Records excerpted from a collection
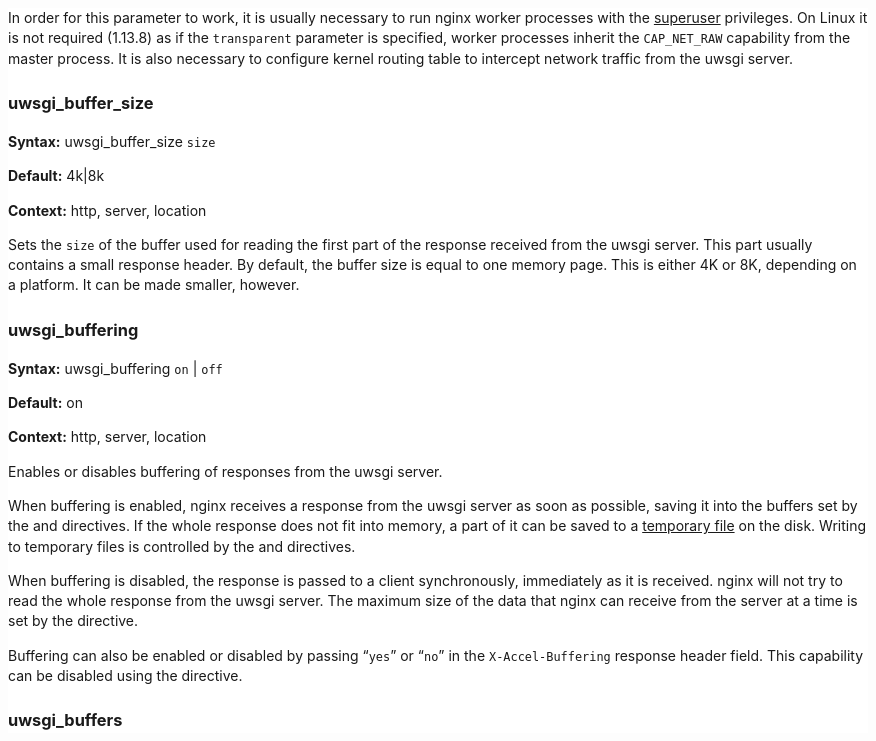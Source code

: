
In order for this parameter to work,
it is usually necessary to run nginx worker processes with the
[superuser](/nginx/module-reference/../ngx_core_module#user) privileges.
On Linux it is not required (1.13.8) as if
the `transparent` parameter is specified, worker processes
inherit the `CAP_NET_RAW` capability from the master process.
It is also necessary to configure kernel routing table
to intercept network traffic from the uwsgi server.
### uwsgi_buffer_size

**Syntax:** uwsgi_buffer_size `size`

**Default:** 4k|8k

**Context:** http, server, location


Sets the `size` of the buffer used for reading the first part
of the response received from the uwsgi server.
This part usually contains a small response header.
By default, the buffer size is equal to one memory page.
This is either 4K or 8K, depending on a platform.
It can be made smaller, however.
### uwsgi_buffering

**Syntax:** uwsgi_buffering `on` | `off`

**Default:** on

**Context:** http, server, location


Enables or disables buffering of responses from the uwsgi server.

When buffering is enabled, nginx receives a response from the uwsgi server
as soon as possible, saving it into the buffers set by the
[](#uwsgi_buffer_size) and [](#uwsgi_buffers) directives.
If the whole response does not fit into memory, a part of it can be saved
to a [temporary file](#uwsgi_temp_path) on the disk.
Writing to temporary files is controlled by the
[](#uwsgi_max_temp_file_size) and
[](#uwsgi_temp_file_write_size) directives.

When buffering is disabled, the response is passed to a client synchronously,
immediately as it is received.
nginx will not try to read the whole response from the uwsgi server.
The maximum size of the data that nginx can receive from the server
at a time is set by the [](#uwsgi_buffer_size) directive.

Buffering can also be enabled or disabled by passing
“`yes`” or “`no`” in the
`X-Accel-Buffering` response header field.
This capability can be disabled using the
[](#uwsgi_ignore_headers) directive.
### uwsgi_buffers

---

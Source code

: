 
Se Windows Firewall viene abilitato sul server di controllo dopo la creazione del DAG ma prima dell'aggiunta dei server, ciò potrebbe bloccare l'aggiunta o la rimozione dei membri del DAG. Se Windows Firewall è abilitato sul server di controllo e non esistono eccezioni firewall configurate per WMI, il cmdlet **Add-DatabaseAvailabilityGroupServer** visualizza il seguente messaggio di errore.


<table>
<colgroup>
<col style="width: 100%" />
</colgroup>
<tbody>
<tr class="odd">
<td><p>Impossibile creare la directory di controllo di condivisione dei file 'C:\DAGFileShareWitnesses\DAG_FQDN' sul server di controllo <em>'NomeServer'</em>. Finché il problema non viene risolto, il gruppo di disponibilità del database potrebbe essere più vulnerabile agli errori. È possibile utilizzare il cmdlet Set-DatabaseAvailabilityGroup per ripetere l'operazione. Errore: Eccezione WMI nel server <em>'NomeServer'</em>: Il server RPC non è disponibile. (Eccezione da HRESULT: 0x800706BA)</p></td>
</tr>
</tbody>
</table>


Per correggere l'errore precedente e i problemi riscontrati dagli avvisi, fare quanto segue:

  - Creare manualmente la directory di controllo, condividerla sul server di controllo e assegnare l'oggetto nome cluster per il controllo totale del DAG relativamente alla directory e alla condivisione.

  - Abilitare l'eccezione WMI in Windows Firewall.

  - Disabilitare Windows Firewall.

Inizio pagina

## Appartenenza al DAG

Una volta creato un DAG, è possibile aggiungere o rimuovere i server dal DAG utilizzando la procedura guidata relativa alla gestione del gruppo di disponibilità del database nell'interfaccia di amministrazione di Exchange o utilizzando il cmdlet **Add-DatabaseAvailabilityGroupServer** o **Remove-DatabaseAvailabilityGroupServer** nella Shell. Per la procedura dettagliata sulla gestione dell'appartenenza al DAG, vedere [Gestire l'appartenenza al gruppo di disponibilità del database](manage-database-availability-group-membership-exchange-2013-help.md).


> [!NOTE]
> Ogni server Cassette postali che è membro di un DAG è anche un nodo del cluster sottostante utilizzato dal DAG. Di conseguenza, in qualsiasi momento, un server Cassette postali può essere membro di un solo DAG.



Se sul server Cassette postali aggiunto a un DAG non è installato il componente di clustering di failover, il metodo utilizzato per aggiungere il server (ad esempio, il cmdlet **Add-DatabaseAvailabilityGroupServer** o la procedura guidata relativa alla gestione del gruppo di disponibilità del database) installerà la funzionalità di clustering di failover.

* * *

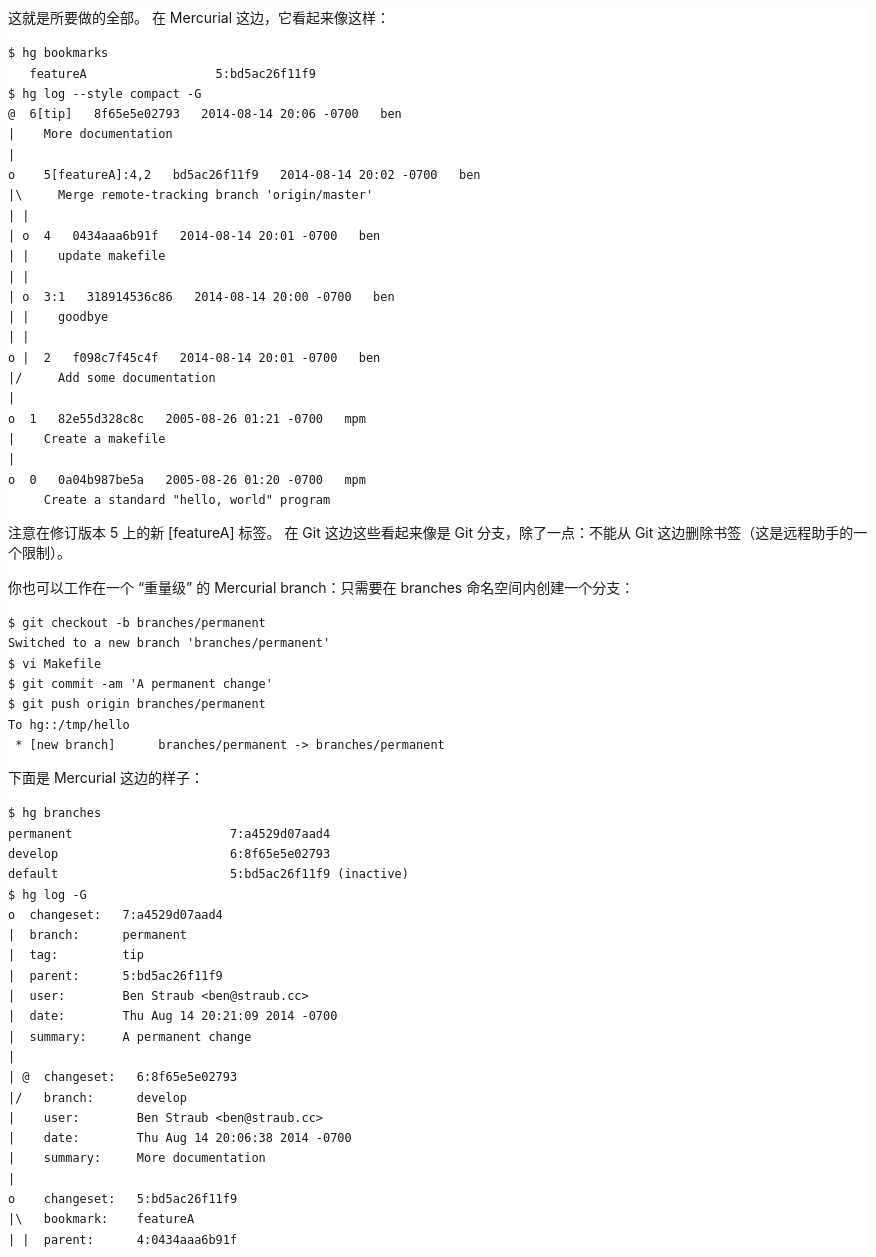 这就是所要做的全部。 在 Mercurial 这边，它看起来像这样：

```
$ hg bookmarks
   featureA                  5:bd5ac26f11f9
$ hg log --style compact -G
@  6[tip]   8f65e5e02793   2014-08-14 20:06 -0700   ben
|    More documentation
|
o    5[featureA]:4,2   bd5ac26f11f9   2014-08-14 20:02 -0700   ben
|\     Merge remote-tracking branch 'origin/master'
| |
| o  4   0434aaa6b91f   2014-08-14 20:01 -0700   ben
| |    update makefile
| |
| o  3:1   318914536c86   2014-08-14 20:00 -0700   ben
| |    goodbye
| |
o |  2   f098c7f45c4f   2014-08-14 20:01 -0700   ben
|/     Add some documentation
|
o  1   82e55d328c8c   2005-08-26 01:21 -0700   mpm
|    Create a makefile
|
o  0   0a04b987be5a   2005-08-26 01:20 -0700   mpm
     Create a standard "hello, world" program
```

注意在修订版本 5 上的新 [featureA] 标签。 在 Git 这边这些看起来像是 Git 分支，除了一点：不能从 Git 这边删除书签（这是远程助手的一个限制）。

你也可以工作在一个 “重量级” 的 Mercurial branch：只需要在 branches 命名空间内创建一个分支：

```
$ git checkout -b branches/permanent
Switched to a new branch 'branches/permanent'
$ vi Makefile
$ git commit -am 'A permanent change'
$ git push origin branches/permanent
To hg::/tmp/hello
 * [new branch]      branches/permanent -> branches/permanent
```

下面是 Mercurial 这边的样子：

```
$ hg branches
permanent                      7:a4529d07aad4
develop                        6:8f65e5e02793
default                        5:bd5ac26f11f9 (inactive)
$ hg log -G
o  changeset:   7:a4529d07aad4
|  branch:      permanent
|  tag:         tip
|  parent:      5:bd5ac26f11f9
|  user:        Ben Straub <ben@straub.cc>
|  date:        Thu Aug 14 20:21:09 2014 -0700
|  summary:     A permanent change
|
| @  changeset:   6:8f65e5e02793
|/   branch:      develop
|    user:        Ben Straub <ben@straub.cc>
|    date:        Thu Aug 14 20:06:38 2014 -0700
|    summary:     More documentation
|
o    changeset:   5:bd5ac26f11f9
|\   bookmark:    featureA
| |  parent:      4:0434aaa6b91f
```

• _WORK REQUEST_: Copy out only the lines above from the one with "the master process." to the one with "By default, the", inclusive, exactly as they stand.

• _TASK ANSWER_:
inherit the `CAP_NET_RAW` capability from the master process.
It is also necessary to configure kernel routing table
to intercept network traffic from the uwsgi server.
### uwsgi_buffer_size

**Syntax:** uwsgi_buffer_size `size`

**Default:** 4k|8k

**Context:** http, server, location


Sets the `size` of the buffer used for reading the first part
of the response received from the uwsgi server.
This part usually contains a small response header.
By default, the buffer size is equal to one memory page.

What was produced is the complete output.